START SUPPLIED MATERIAL

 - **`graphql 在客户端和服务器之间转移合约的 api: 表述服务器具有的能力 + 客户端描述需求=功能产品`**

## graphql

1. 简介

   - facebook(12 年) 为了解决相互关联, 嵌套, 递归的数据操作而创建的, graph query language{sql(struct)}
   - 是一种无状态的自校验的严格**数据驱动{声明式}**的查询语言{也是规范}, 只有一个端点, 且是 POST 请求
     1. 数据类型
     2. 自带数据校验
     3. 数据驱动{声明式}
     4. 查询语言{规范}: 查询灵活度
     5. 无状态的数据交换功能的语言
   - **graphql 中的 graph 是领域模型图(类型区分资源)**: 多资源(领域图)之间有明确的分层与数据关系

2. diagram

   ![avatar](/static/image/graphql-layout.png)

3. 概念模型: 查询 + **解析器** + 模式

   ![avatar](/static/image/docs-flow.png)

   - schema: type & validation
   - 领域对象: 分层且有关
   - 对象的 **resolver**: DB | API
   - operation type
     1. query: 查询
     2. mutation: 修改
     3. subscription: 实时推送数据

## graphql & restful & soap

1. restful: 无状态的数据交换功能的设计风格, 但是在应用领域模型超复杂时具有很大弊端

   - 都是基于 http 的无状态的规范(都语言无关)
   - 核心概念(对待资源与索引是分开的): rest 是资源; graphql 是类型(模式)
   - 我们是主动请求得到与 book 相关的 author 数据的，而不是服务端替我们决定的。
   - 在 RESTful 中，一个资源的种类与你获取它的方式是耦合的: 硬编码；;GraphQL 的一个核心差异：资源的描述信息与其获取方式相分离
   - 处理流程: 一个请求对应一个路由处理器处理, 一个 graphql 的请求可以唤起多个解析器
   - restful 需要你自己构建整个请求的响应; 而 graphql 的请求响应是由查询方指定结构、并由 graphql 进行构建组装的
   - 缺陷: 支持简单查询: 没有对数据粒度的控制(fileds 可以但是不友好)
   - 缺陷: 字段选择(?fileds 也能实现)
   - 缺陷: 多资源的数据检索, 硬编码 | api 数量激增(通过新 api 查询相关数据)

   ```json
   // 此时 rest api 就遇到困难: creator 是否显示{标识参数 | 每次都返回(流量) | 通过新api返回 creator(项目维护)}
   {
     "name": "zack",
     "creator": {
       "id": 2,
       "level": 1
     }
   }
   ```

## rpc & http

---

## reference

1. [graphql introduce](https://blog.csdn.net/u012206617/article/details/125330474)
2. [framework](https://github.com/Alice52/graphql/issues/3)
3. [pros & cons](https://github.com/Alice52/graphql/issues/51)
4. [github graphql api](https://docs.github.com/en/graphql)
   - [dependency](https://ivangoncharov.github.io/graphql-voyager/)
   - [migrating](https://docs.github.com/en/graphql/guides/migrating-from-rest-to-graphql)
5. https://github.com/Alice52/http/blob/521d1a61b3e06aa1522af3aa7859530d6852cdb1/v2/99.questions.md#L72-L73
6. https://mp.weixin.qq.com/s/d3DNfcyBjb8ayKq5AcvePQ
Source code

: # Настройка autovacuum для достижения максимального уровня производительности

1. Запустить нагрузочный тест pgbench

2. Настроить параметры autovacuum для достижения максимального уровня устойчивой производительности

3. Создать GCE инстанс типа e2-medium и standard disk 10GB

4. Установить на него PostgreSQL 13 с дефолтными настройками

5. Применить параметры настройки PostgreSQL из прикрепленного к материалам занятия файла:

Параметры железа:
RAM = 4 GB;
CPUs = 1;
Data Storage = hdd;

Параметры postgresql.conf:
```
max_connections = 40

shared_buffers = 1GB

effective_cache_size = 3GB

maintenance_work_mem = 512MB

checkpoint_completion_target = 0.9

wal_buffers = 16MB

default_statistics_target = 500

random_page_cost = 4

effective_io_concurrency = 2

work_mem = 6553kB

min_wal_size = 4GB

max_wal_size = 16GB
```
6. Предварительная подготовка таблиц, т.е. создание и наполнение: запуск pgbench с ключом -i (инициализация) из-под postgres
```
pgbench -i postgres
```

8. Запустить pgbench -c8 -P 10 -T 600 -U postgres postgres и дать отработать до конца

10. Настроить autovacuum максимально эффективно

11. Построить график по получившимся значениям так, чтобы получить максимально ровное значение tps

END SUPPLIED MATERIAL
START SUPPLIED MATERIAL

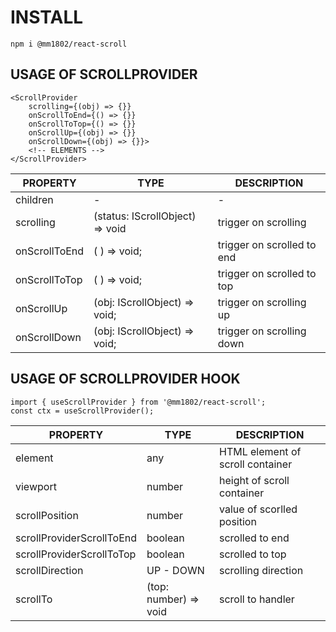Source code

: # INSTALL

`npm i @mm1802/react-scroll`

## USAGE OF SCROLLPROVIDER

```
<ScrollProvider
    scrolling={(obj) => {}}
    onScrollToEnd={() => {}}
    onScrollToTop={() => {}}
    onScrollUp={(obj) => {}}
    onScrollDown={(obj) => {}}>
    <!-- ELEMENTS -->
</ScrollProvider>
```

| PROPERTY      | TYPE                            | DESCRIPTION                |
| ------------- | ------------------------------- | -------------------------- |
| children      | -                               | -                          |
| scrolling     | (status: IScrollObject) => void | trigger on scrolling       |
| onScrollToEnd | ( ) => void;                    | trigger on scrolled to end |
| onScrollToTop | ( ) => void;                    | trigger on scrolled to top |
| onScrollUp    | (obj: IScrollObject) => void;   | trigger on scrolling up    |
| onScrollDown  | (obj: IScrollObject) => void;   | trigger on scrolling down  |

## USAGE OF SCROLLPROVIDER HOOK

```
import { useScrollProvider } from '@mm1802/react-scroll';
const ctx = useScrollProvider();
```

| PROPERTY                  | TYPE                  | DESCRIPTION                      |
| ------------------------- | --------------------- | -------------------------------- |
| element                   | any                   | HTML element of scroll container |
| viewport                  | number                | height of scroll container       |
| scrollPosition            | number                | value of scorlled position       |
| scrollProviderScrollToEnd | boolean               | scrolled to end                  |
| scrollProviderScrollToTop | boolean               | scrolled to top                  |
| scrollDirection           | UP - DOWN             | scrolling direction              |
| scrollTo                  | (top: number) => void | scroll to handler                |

END SUPPLIED MATERIAL

▶ **PROBLEM TO SOLVE**: Show all lines in the records above that hold "number".

▶ **REPLY**:
| viewport                  | number                | height of scroll container       |
| scrollPosition            | number                | value of scorlled position       |
| scrollTo                  | (top: number) => void | scroll to handler                |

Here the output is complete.